TWO-time world title challenger Martin Murray has been away from his family for the last five weeks in the hope that such sacrifices will help land him the WBA Super world middleweight title on Saturday night (February 21) in Monte Carlo, LIVE on Channel 5.
The proud St. Helens warrior faces fearsome champion Gennady Golovkin in a matter of days and knows he’s left no stone unturned in training camp.
“Being away from my family has absolutely killed me,” said Murray, father to Archie, Amelia and Aisla. “I’ve been away from them now for over five weeks and it’s been really hard.
“I can look back now and think, well, at least it’s nearly done, but, at the time, it was hell. I was lonely, I was down. But it needed to be done. I’ve got no regrets whatsoever. If I had to go back and do it all again, I would. It’s been tough but worthwhile.
“I’m heavily involved in my kids’ lives and I know I’ve been missing a lot of things. I’m a very hands-on dad, so every day I spend away from them eats me up inside.

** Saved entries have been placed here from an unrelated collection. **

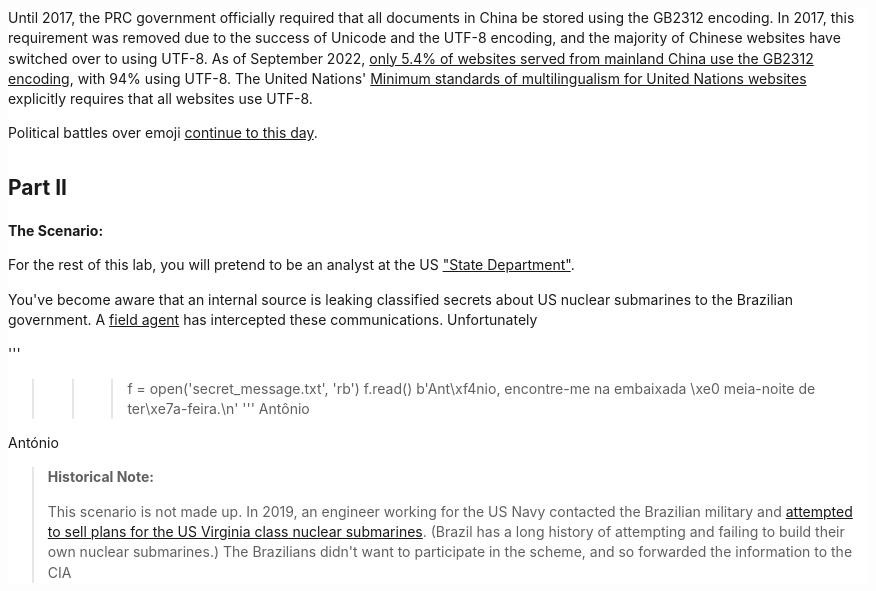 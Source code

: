 Until 2017, the PRC government officially required that all documents in China be stored using the GB2312 encoding.
In 2017, this requirement was removed due to the success of Unicode and the UTF-8 encoding,
and the majority of Chinese websites have switched over to using UTF-8.
As of September 2022, [only 5.4% of websites served from mainland China use the GB2312 encoding](https://w3techs.com/technologies/segmentation/sl-cnter-/character_encoding),
with 94% using UTF-8.
The United Nations' [Minimum standards of multilingualism for United Nations websites](https://www.un.org/en/multilingualism-web-standards) explicitly requires that all websites use UTF-8.

Political battles over emoji [continue to this day](https://blog.emojipedia.org/apple-hides-taiwan-flag-in-hong-kong/).

## Part II

**The Scenario:**

For the rest of this lab, you will pretend to be an analyst at the US ["State Department"](https://www.quora.com/Why-does-the-CIA-famously-use-the-US-State-Department-as-cover-for-its-covert-officers?).

You've become aware that an internal source is leaking classified secrets about US nuclear submarines to the Brazilian government.
A [field agent](https://www.quora.com/What-does-a-CIA-field-agent-do) has intercepted these communications.
Unfortunately

'''
>>> f = open('secret_message.txt', 'rb')
>>> f.read()
b'Ant\xf4nio, encontre-me na embaixada \xe0 meia-noite de ter\xe7a-feira.\n'
'''
Antônio

António


> **Historical Note:**
>
> This scenario is not made up.
> In 2019, an engineer working for the US Navy contacted the Brazilian military and [attempted to sell plans for the US Virginia class nuclear submarines](https://www.nytimes.com/2022/03/15/us/politics/submarine-spy-brazil.html).
> (Brazil has a long history of attempting and failing to build their own nuclear submarines.)
> The Brazilians didn't want to participate in the scheme, and so forwarded the information to the CIA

But I can make up for it on Monday when I see them and bring home the world title.”
Though days from fight night, Murray, 29-1-1 (12 KOs), feels no ill will towards Golovkin. But that doesn’t meant he won’t be doing everything in his power to dethrone the champion on Saturday.
“When we have our press conference, I’ll be professional and courteous,” he said. “But, come fight night, that’s not going to stop me wanting to rip his head off. He’ll be the same way. We’ll shake hands and be perfectly nice to each other, but that goes out of the window on Saturday. He wants to take something from me and I want to hurt him.

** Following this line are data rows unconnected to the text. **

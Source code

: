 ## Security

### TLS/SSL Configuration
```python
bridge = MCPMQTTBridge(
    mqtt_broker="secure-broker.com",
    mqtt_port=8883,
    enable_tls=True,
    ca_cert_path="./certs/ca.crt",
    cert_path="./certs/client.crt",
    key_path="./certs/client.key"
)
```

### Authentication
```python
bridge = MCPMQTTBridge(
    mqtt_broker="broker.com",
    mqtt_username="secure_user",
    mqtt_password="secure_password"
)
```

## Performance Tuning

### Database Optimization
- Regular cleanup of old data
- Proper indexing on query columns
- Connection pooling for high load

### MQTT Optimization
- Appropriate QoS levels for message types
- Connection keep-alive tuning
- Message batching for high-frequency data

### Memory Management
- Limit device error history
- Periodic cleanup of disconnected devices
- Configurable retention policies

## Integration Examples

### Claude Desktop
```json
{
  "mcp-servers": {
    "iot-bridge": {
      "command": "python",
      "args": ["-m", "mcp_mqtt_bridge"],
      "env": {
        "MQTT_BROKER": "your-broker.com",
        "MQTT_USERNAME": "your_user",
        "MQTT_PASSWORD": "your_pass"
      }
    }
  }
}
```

“Some of Golovkin’s opponents might give him too much respect, and they might be all smiles and handshakes at the press conference, but that’s just stupid. They obviously didn’t grow up where I grew up. I respect his ability as a fighter, and I’m sure he’s a nice guy, but this is a fight and I can be just as nasty as anybody when I have to be.”
Murray has done the bulk of his training in South Africa, running at altitude and pushing his body to its limit, and the experience, he believes, has sufficiently prepared his mind for the sternest test of his seven-year professional career.
“I went over with a great bunch of lads and that made it easier for me,” he said. “I spent quite a lot of time in my room on my own, though. I wouldn’t say I was moody or horrible to be around, but I was focused and serious a lot of the time.
“Being away just made me focus that bit more and gave me more of a drive. I was away from home, away from my family and it was all for the right reasons.”
Such was the level of Murray’s focus, he even attached a picture of Golovkin, Saturday’s opponent, to a heavy bag in his gymnasium. It acted as a daily reminder.
“That picture was put on the heavy bag on day one and it was still there when I left on Friday,” said the 32-year-old. “It wasn’t done for publicity. It’s something we’ve always done. No matter who I’ve fought, there has always been a picture of them on a bag or on the wall. It’s just good to have their face in the gym. It makes you constantly aware of what is to come. To be honest, I’m sick of the sight of Golovkin now. I’ve seen him every single day.
“Saying that, though, it’s been extremely easy to switch off when I’ve needed to. In fact, I’ve never slept better during a training camp. I don’t know whether that’s because I’ve trained harder than ever or what, but sleep has been really easy this camp.
“I’ve thought about Golovkin, but only when I’ve needed to think about him. For example, I’d think about him on my way to training and while in the gym. Aside from that, though, I’ve put him to the back of my mind. I pick and choose when I need to focus on him.
“On Saturday night he’ll be the only thing on my mind.”